*** Begin section ***

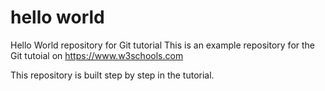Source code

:# hello world
Hello World repository for Git tutorial
This is an example repository for the Git tutoial on https://www.w3schools.com

This repository is built step by step in the tutorial.

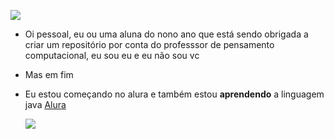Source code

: ![](https://media.tenor.com/ij3N7Li0GisAAAAC/one-piece-jinbe.gif)


- Oi pessoal, eu ou uma aluna do nono ano que está sendo obrigada a criar um repositório por conta do professsor de pensamento computacional, eu sou eu e eu não sou vc

- Mas em fim
- Eu estou começando no alura e também estou **aprendendo** a linguagem java
  [Alura](https://www.alura.com.br/)

  ![](https://media.tenor.com/FtXh4P85jZEAAAAC/brook-one-piece.gif)

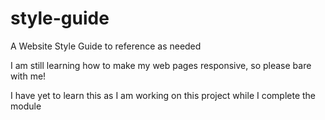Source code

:# style-guide

A Website Style Guide to reference as needed

I am still learning how to make my web pages responsive, so please bare with me! 

I have yet to learn this as I am working on this project while I complete the module

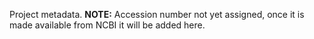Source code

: Project metadata.
**NOTE:** Accession number not yet assigned, once it is made available from NCBI it will be added here. 
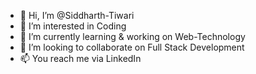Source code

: - 👋 Hi, I’m @Siddharth-Tiwari
- 👀 I’m interested in Coding
- 🌱 I’m currently learning & working on Web-Technology
- 💞️ I’m looking to collaborate on Full Stack Development
- 📫 You reach me via LinkedIn 

<!---
Sidd-Tiwari/Sidd-Tiwari is a ✨ special ✨ repository because its `README.md` (this file) appears on your GitHub profile.
You can click the Preview link to take a look at your changes.
--->
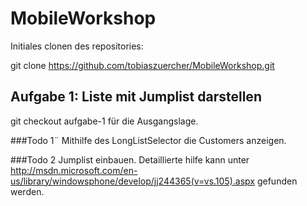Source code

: MobileWorkshop
==============

Initiales clonen des repositories:

git clone https://github.com/tobiaszuercher/MobileWorkshop.git

## Aufgabe 1: Liste mit Jumplist darstellen
git checkout aufgabe-1 für die Ausgangslage.

###Todo 1¨
Mithilfe des LongListSelector die Customers anzeigen.

###Todo 2
Jumplist einbauen. Detaillierte hilfe kann unter http://msdn.microsoft.com/en-us/library/windowsphone/develop/jj244365(v=vs.105).aspx gefunden werden.


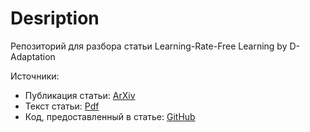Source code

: # Desription

Репозиторий для разбора статьи Learning-Rate-Free Learning by D-Adaptation

Источники:
 - Публикация статьи: [ArXiv](https://arxiv.org/abs/2301.07733)
 - Текст статьи: [Pdf](Learning-Rate-Free%20Learning%20by%20D-Adaptation%20Aaron%20Defazio%2C%20Konstantin%20Mishenko.pdf)
 - Код, предоставленный в статье: [GitHub](https://github.com/facebookresearch/dadaptation)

*** End section ***

Problem requirements: Make an exact copy of all entries above, dropping the images.

Your response:
Source code

:# hello world
Hello World repository for Git tutorial
This is an example repository for the Git tutoial on https://www.w3schools.com

This repository is built step by step in the tutorial.

Source code

: ![](https://media.tenor.com/ij3N7Li0GisAAAAC/one-piece-jinbe.gif)


- Oi pessoal, eu ou uma aluna do nono ano que está sendo obrigada a criar um repositório por conta do professsor de pensamento computacional, eu sou eu e eu não sou vc

- Mas em fim
- Eu estou começando no alura e também estou **aprendendo** a linguagem java
  [Alura](https://www.alura.com.br/)

  ![](https://media.tenor.com/FtXh4P85jZEAAAAC/brook-one-piece.gif)

Source code

:# style-guide

A Website Style Guide to reference as needed

I am still learning how to make my web pages responsive, so please bare with me! 

I have yet to learn this as I am working on this project while I complete the module

Source code

: Project metadata.
**NOTE:** Accession number not yet assigned, once it is made available from NCBI it will be added here. 
Source code

: - 👋 Hi, I’m @Siddharth-Tiwari
- 👀 I’m interested in Coding
- 🌱 I’m currently learning & working on Web-Technology
- 💞️ I’m looking to collaborate on Full Stack Development
- 📫 You reach me via LinkedIn 

<!---
Sidd-Tiwari/Sidd-Tiwari is a ✨ special ✨ repository because its `README.md` (this file) appears on your GitHub profile.
You can click the Preview link to take a look at your changes.
--->
Source code

: MobileWorkshop
==============

Initiales clonen des repositories:

git clone https://github.com/tobiaszuercher/MobileWorkshop.git

## Aufgabe 1: Liste mit Jumplist darstellen
git checkout aufgabe-1 für die Ausgangslage.

###Todo 1¨
Mithilfe des LongListSelector die Customers anzeigen.

###Todo 2
Jumplist einbauen. Detaillierte hilfe kann unter http://msdn.microsoft.com/en-us/library/windowsphone/develop/jj244365(v=vs.105).aspx gefunden werden.


Source code

: # Desription

Репозиторий для разбора статьи Learning-Rate-Free Learning by D-Adaptation

Источники:
 - Публикация статьи: [ArXiv](https://arxiv.org/abs/2301.07733)
 - Текст статьи: [Pdf](Learning-Rate-Free%20Learning%20by%20D-Adaptation%20Aaron%20Defazio%2C%20Konstantin%20Mishenko.pdf)
 - Код, предоставленный в статье: [GitHub](https://github.com/facebookresearch/dadaptation)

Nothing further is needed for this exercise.